WORK INSTRUCTION:
When the line containing "The denominator is" is reached, include it and end there; set down verbatim every line before it, starting at the top of the records.

Collected data
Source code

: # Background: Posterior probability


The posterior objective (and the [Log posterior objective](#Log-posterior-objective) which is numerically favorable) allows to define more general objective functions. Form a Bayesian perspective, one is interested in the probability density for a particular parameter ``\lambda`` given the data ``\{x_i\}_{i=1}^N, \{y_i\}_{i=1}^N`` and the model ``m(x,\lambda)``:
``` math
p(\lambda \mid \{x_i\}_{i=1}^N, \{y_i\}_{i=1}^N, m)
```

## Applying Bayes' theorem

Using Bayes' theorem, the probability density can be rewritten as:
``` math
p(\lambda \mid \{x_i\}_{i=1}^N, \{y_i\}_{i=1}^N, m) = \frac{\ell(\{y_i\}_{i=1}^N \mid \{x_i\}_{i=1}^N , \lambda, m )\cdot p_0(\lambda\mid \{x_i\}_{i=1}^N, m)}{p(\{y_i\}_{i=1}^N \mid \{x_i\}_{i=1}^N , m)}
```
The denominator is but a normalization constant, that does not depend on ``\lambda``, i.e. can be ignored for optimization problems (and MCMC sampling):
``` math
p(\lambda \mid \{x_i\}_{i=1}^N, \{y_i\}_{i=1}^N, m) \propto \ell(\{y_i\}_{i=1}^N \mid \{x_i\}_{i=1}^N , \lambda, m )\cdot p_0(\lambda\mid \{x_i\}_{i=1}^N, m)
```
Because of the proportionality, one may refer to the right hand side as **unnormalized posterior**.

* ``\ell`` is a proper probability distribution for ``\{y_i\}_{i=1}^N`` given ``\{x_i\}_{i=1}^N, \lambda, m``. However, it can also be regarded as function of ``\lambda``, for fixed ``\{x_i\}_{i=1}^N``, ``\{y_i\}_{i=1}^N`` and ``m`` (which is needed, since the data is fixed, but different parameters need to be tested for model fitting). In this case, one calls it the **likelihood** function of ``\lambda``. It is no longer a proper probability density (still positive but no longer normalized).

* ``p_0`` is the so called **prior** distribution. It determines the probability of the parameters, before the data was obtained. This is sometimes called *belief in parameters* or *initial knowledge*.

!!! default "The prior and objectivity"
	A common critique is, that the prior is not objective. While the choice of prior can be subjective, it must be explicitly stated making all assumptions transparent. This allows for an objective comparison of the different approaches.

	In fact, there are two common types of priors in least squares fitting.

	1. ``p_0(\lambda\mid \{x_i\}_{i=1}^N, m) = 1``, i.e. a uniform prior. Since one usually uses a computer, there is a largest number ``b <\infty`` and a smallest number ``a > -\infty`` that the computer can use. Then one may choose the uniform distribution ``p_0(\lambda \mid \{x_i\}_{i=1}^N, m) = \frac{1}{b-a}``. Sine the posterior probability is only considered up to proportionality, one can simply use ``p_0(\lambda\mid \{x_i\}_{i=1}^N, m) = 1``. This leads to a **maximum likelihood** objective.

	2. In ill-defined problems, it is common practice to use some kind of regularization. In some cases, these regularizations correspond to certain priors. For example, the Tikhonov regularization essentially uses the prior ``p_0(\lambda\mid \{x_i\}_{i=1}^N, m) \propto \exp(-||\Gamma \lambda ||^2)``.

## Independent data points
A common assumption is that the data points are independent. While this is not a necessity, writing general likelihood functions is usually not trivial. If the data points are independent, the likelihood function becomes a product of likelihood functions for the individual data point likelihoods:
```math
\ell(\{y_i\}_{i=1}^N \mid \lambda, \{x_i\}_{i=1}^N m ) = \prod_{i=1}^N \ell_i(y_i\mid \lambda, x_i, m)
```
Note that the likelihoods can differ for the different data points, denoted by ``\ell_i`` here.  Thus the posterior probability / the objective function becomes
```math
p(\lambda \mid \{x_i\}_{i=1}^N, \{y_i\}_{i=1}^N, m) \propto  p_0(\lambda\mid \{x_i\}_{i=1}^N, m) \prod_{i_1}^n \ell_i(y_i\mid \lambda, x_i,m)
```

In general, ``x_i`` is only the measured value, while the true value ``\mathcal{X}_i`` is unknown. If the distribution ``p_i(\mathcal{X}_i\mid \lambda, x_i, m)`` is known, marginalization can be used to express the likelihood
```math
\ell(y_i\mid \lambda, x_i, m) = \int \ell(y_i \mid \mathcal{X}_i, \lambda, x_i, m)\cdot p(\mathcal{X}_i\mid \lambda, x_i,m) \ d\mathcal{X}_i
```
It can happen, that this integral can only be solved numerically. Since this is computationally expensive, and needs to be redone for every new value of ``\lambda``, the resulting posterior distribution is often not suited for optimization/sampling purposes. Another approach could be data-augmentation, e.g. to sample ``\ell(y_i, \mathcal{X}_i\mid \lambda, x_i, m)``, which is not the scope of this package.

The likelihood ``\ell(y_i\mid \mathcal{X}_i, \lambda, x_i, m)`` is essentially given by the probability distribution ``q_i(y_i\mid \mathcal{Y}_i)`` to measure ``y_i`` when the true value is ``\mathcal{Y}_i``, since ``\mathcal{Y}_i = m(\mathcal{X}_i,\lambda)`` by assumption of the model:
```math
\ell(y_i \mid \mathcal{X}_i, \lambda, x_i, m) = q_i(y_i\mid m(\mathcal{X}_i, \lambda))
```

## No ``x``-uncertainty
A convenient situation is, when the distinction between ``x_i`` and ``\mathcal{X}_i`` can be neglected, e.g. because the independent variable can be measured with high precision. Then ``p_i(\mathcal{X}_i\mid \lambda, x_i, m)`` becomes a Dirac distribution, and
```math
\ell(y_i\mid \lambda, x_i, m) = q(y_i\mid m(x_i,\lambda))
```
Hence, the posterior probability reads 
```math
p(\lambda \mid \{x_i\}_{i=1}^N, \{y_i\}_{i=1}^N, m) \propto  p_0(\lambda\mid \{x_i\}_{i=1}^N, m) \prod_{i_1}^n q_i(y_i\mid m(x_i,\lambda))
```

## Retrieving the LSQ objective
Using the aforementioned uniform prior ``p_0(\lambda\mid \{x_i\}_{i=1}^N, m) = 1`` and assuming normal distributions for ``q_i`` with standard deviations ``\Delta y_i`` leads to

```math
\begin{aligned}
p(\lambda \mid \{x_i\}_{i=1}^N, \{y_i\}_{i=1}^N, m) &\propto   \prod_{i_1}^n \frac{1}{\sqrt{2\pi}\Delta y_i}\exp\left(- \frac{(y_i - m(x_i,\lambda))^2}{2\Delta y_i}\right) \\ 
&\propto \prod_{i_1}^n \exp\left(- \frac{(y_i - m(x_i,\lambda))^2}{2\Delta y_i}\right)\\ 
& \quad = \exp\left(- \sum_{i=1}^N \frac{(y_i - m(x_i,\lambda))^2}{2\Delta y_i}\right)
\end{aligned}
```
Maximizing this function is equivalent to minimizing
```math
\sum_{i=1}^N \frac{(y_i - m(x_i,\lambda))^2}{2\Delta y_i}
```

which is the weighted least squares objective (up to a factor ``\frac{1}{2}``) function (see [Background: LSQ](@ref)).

OUTPUT BELOW:
Source code

: # Background: Posterior probability


The posterior objective (and the [Log posterior objective](#Log-posterior-objective) which is numerically favorable) allows to define more general objective functions. Form a Bayesian perspective, one is interested in the probability density for a particular parameter ``\lambda`` given the data ``\{x_i\}_{i=1}^N, \{y_i\}_{i=1}^N`` and the model ``m(x,\lambda)``:
``` math
p(\lambda \mid \{x_i\}_{i=1}^N, \{y_i\}_{i=1}^N, m)
```

## Applying Bayes' theorem

Using Bayes' theorem, the probability density can be rewritten as:
``` math
p(\lambda \mid \{x_i\}_{i=1}^N, \{y_i\}_{i=1}^N, m) = \frac{\ell(\{y_i\}_{i=1}^N \mid \{x_i\}_{i=1}^N , \lambda, m )\cdot p_0(\lambda\mid \{x_i\}_{i=1}^N, m)}{p(\{y_i\}_{i=1}^N \mid \{x_i\}_{i=1}^N , m)}
```
The denominator is but a normalization constant, that does not depend on ``\lambda``, i.e. can be ignored for optimization problems (and MCMC sampling):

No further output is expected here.